Italy's hardline Interior Minister Matteo Salvini should be tried for ‘aggravated kidnapping’ in connection with a summer stand-off over rescued migrants, a special court has ruled.
Salvini reported the news himself on Thursday in a Facebook video, in which he read a letter from the Tribunal of Ministers, a judicial body that deals with crimes committed by government members.
In August, the Italian coastguard Diciotti ship took 177 migrants to Sicily, but Salvini refused to let most of them disembark for almost a week, despite desperate living conditions aboard.
‘Yes, yes, yes, I lay claim to this, I confess it, I admit it: I blocked disembarkation proceedings for the migrants. If this is my guilt, if this is my crime, I declare myself guilty,’ Salvini said.
He eventually let the migrants off the boat after the Italian Catholic Church, Albania and Ireland agreed to share the burden of taking them in.
Salvini, the leader of the far-right League party and deputy prime minister, said the crime he is accused of carries a jail term of three to 15 years.
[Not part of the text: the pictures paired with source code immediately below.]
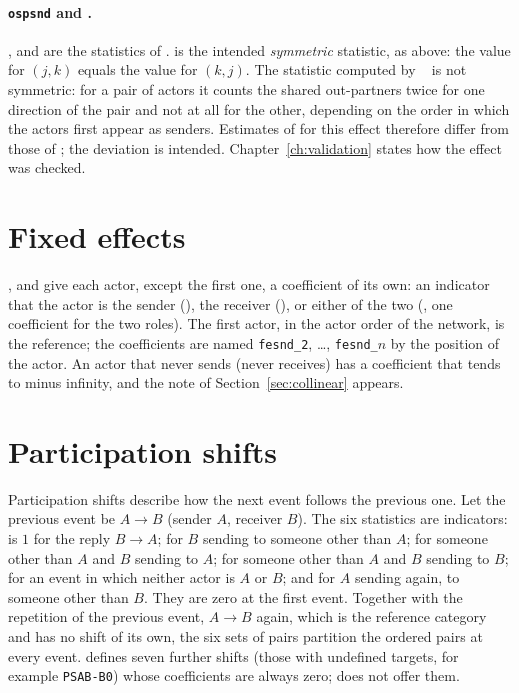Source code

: \paragraph{\texttt{ospsnd} and \relevent{}.} ,  and  are the statistics of \relevent{}.  is the intended \emph{symmetric} statistic, as above: the value for $(j,k)$ equals the value for $(k,j)$. The statistic computed by \relevent{}~\releventver{} is not symmetric: for a pair of actors it counts the shared out-partners twice for one direction of the pair and not at all for the other, depending on the order in which the actors first appear as senders. Estimates of \nwrem{} for this effect therefore differ from those of \relevent{}; the deviation is intended. Chapter~\ref{ch:validation} states how the effect was checked.

\section{Fixed effects}

,  and  give each actor, except the first one, a coefficient of its own: an indicator that the actor is the sender (), the receiver (), or either of the two (, one coefficient for the two roles). The first actor, in the actor order of the network, is the reference; the coefficients are named \texttt{fesnd\_2}, \dots, \texttt{fesnd\_}$n$ by the position of the actor. An actor that never sends (never receives) has a coefficient that tends to minus infinity, and the note of Section~\ref{sec:collinear} appears.

\section{Participation shifts}\label{sec:ps}

Participation shifts describe how the next event follows the previous one. Let the previous event be $A\to B$ (sender $A$, receiver $B$). The six statistics are indicators:  is $1$ for the reply $B\to A$;  for $B$ sending to someone other than $A$;  for someone other than $A$ and $B$ sending to $A$;  for someone other than $A$ and $B$ sending to $B$;  for an event in which neither actor is $A$ or $B$; and  for $A$ sending again, to someone other than $B$. They are zero at the first event. Together with the repetition of the previous event, $A\to B$ again, which is the reference category and has no shift of its own, the six sets of pairs partition the ordered pairs at every event. \relevent{} defines seven further shifts (those with undefined targets, for example \texttt{PSAB-B0}) whose coefficients are always zero; \nwrem{} does not offer them.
But he is unlikely to face justice as he enjoys parliamentary immunity and parliament, controlled by government parties, is not expected to lift it.
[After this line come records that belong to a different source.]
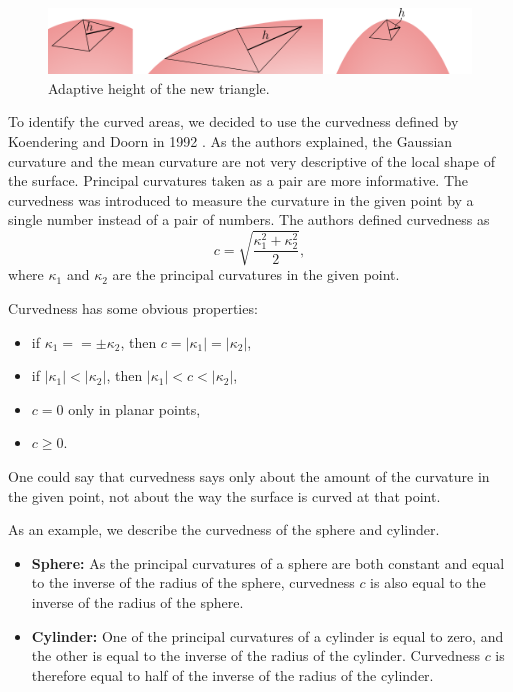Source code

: \begin{figure}
    \centerline{\includegraphics[scale=0.5]{images/img15}}
    \caption[Adaptive height of the new triangle]
    {Adaptive height of the new triangle.}
    \label{img:15}
\end{figure}

To identify the curved areas, we decided to use the curvedness defined by 
Koendering and Doorn in 1992 \cite{koenderink1992surface}. As the authors 
explained, the Gaussian curvature and the mean curvature are not very descriptive
of the local shape of the surface. Principal curvatures taken as a pair
are more informative. The curvedness was introduced to measure 
the curvature in the given point by a single number instead of a
pair of numbers. The authors defined curvedness as 
$$c=\sqrt{\frac{\kappa_1^2+\kappa_2^2}{2}},$$
where $\kappa_1$ and $\kappa_2$ are the principal curvatures in the given point.

Curvedness has some obvious properties:
\begin{itemize}
    \item if $\kappa_1 == \pm\kappa_2$, then $c=|\kappa_1|=|\kappa_2|$,
    \item if $|\kappa_1|<|\kappa_2|$, then $|\kappa_1|<c<|\kappa_2|$,
    \item $c=0$ only in planar points,
    \item $c\geq0$. 
\end{itemize}

One could say that curvedness says only about the amount of the curvature
in the given point, not about the way the surface is curved at that point.

As an example, we describe the curvedness of the sphere and cylinder.
\begin{itemize}
    \item \textbf{Sphere:} As the principal curvatures of a sphere are both 
    constant and
    equal to the inverse of the radius of the sphere, curvedness $c$ is also equal 
    to the inverse of the radius of the sphere.
    \item \textbf{Cylinder:} One of the principal curvatures of a cylinder
    is equal to zero, and the other is equal to the inverse of the radius of 
    the cylinder. Curvedness $c$ is therefore equal to half of the inverse of 
    the radius of the cylinder.
\end{itemize}
 
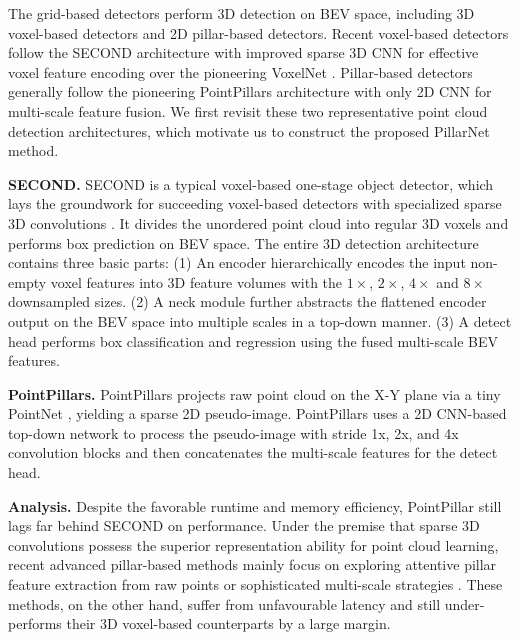 \documentclass[runningheads]{llncs}
\begin{document}
The grid-based detectors perform 3D detection on BEV space, including 3D voxel-based detectors and 2D pillar-based detectors.
Recent voxel-based detectors follow the SECOND \cite{yan2018second} architecture with improved sparse 3D CNN for effective voxel feature encoding over the pioneering VoxelNet \cite{zhou2018voxelnet}.
Pillar-based detectors generally follow the pioneering PointPillars \cite{lang2019pointpillars} architecture with only 2D CNN for multi-scale feature fusion.
We first revisit these two representative point cloud detection architectures, which motivate us to construct the proposed PillarNet method.

{\flushleft \bf SECOND.} SECOND \cite{yan2018second} is a typical voxel-based one-stage object detector, which lays the groundwork for succeeding voxel-based detectors with specialized sparse 3D convolutions \cite{graham20183d,graham2017submanifold}.
It divides the unordered point cloud into regular 3D voxels and performs box prediction on BEV space.
The entire 3D detection architecture contains three basic parts: 
(1) An encoder hierarchically encodes the input non-empty voxel features into 3D feature volumes with the $1\times$, $2\times$, $4\times$ and $8\times$ downsampled sizes.
(2) A neck module further abstracts the flattened encoder output on the BEV space into multiple scales in a top-down manner.
(3) A detect head performs box classification and regression using the fused multi-scale BEV features.

{\flushleft \bf PointPillars.}
PointPillars \cite{lang2019pointpillars} projects raw point cloud on the X-Y plane via a tiny PointNet \cite{qi2017pointnet}, yielding a sparse 2D pseudo-image. 
PointPillars uses a 2D CNN-based top-down network to process the pseudo-image with stride 1x, 2x, and 4x convolution blocks and then  concatenates the multi-scale features for the detect head.

{\flushleft \bf Analysis.}
Despite the favorable runtime and memory efficiency, PointPillar  \cite{lang2019pointpillars} still lags far behind SECOND \cite{yan2018second} on performance.
Under the premise that sparse 3D convolutions possess the superior representation ability for point cloud learning, recent advanced pillar-based methods mainly focus on exploring attentive pillar feature extraction \cite{liu2020tanet,ye2020hvnet} from raw points or sophisticated multi-scale strategies \cite{wang2019voxel,ye2020hvnet,noh2021hvpr}. These methods, on the other hand, suffer from unfavourable latency and still under-performs their 3D voxel-based counterparts by a large margin.
\end{document}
In keeping with his populist histrionics, Salvini pulled a stunned face as he read the charge against him and underlined it with a yellow highlighter, before showing it to the camera.
‘It's true, it's not a joke,’ he said.
Professing his innocence, he insisted it was his constitutional duty to protect Italian borders, and rhetorically asked his audience if they wanted him to keep his job.